Annul[led] Commission Decision C (96) 2208 of 6 September 1996;
…
3.
Order[ed] the Commission to pay the costs in Case T-191/96 …’.
The appeal
9
The Commission claims that the Court of Justice should:
–
set aside the contested judgment and declare the action brought by Succhi di Frutta in Case T-191/96 inadmissible;
–
in the alternative, set aside the contested judgment on substantive grounds and declare the action brought by Succhi di Frutta
in Case T-191/96 unfounded;
–
in the further alternative, set aside the contested judgment and refer the case back to the Court of First Instance so that
it may give a ruling on the merits in the light of the information that the Court of Justice will have provided;
–
order Succhi di Frutta to pay the costs of the present proceedings and of the proceedings at first instance relating to Case
T-191/96.
10
Succhi di Frutta contends that the Court of Justice should:
–
declare inadmissible, whether in whole or in part, the pleas in law raised by the Commission in the appeal against the judgment
of the Court of First Instance of 14 October 1999 in Joined Cases T-191/96 and T-106/97, specifically as regards Case T-191/96;
–
in the alternative, dismiss the appeal as unfounded;
–
order the Commission to pay the costs in their entirety.
11
The Commission bases its appeal on five pleas in law alleging that:
–
the principle of equal treatment as between unsuccessful and successful tenderers has been misapplied, thus prompting the
Court of First Instance to hold incorrectly that the action brought by Succhi di Frutta was admissible;
–
the grounds of the contested judgment are incorrect and contradictory as regards the conclusions which the Court of First
Instance drew from that principle regarding the merits of the case;
–
the Court of First Instance made an error of interpretation when it held that Succhi di Frutta was individually concerned
by the Decision of 6 September 1996 because it had taken part in the procedure for the adoption of that decision;
–
the Court of First Instance has misinterpreted the concept of an interest in bringing proceedings as regards Succhi di Frutta
and the scope of Article 233 EC, and that
–
the Court of First Instance has misinterpreted the rules relating to the withdrawal of fruit provided for by the common organisation
of the market in fruit and vegetables, thus prompting that Court to deny any lack of availability of apples to be used as
payment for the products to be supplied by the successful tenderers.

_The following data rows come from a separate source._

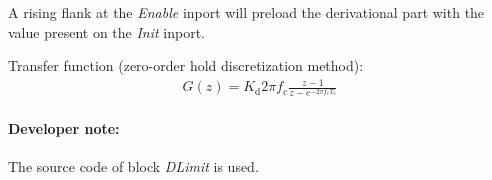 %
%
%
%
%
%
%
%
A rising flank at the \textit{Enable} inport will preload the derivational part with the value present on the \textit{Init} inport.
\newline

Transfer function (zero-order hold discretization method):
\begin{eqnarray*}
	G(z) = K_{\mathrm{d}}2 \pi f_{\mathrm{c}}\frac{z-1}{z-e^{-2 \pi f_{\mathrm{c}} T_{\mathrm{s}}}}
\end{eqnarray*}

\paragraph{Developer note:} The source code of block \textit{DLimit} is used.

The appeal brought by the Commission
12
The first, third and fourth pleas in law raised by the Commission concern various aspects of the admissibility of the action
brought at first instance by Succhi di Frutta in Case T-191/96, whilst its second and fifth pleas concern the assessment of
the substance of that case.
13
Thus, the Commission’s pleas concerning the admissibility and the merits of the action brought by Succhi di Frutta in Case
T-191/96 against the Decision of 6 September 1996 must be examined in turn.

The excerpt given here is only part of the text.